I learned about women’s heart health promotion while working on a branding project for the BC Women’s Hospital. The free event in February 2013 is called Heart Health Promotion: What Works for Women?
The flyer says, “More women in Canada die from heart disease and stroke than all forms of cancer put together. Preventing cardiovascular disease could save thousands of women’s lives and improve their quality of life.”
The direction for this branding was to communicate heart health in combination with a soft, or more feminine, look. I also needed to avoid the stereotype that heart disease is a man’s issue. Earlier versions of the branding included the idea of steps to suggest ascending to a summit, and variations on the heartbeat pattern that used a woman’s symbol or a flourish at the end. In the end, the simplest message stands out best. The final image uses two versions of hearts. The first is the red heart symbol: we know it as the symbol for caring, and here it’s made with a brush stroke that suggests movement or activity. The second heart is the pink healthy heartbeat pattern. The two overlapping messages combine to emphasize that caring about women’s heart health is important.

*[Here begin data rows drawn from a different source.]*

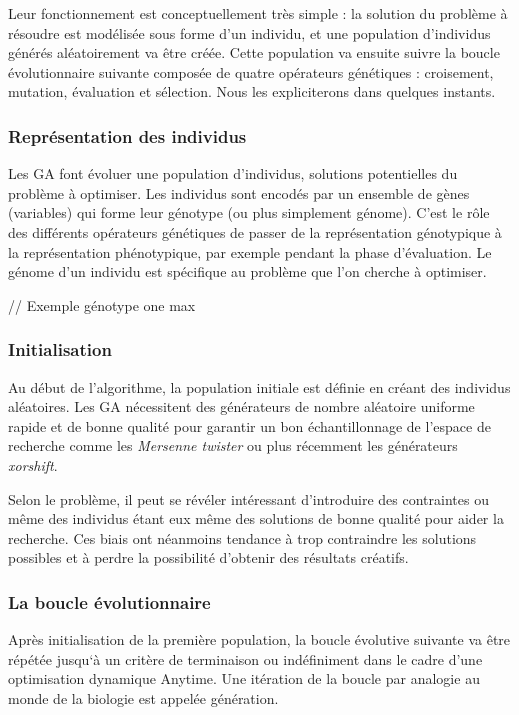 \documentclass[french, 11pt]{memoir}
\begin{document}
\bigskip
Leur fonctionnement est conceptuellement très simple : la solution du
problème à résoudre est modélisée sous forme d'un individu, et une
population d'individus générés aléatoirement va être créée. Cette
population va ensuite suivre la boucle évolutionnaire suivante composée
de quatre opérateurs génétiques : croisement, mutation, évaluation et
sélection. Nous les expliciterons dans quelques instants.

\subsubsection{Représentation des
	individus}\label{repruxe9sentation-des-individus}

Les GA font évoluer une population d'individus, solutions potentielles
du problème à optimiser. Les individus sont encodés par un ensemble de
gènes (variables) qui forme leur génotype (ou plus simplement génome).
C'est le rôle des différents opérateurs génétiques de passer de la
représentation génotypique à la représentation phénotypique, par exemple
pendant la phase d'évaluation. Le génome d'un individu est spécifique au
problème que l'on cherche à optimiser.

// Exemple génotype one max

\subsubsection{Initialisation}\label{initialisation}

Au début de l'algorithme, la population initiale est définie en créant
des individus aléatoires. Les GA nécessitent des générateurs de nombre
aléatoire uniforme rapide et de bonne qualité pour garantir un bon
échantillonnage de l'espace de recherche comme les \emph{Mersenne
	twister} ou plus récemment les générateurs \emph{xorshift}.

\bigskip
Selon le problème, il peut se révéler intéressant d'introduire des
contraintes ou même des individus étant eux même des solutions de bonne
qualité pour aider la recherche. Ces biais ont néanmoins tendance à trop
contraindre les solutions possibles et à perdre la possibilité d'obtenir
des résultats créatifs.

\subsubsection{La boucle
	évolutionnaire}\label{la-boucle-uxe9volutionnaire}

Après initialisation de la première population, la boucle évolutive
suivante va être répétée jusqu`à un critère de terminaison ou
indéfiniment dans le cadre d'une optimisation dynamique Anytime. Une
itération de la boucle par analogie au monde de la biologie est appelée
génération.
\end{document}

This event is part of a conversation with health care providers and administrators about gender-sensitive heart disease prevention for women. To talk about health is also to talk about the context in which health happens. The summit will consider how gender impacts primary prevention and social determinants of health.
- Share knowledge about the prevalence of heart disease in BC women and the implications for primary and secondary prevention
- Share insights and experiences about a gendered approach to heart health promotion for women
- Identify opportunities for collaboration to improve heart health promotion for women in BC.”
I wish the summit conveners the very best with this important health care event.
Summit partners include: BC Women’s Hospital & Health Centre, BC Centre of Excellence for Women’s Health, BC Healthy Living Alliance, BC Ministry of Health, First Nations Health Authority, Fraser Health Authority, Heart & Stroke Foundation of BC & Yukon, Providence Healthcare Research Institute, Vancouver Coastal Health Authority.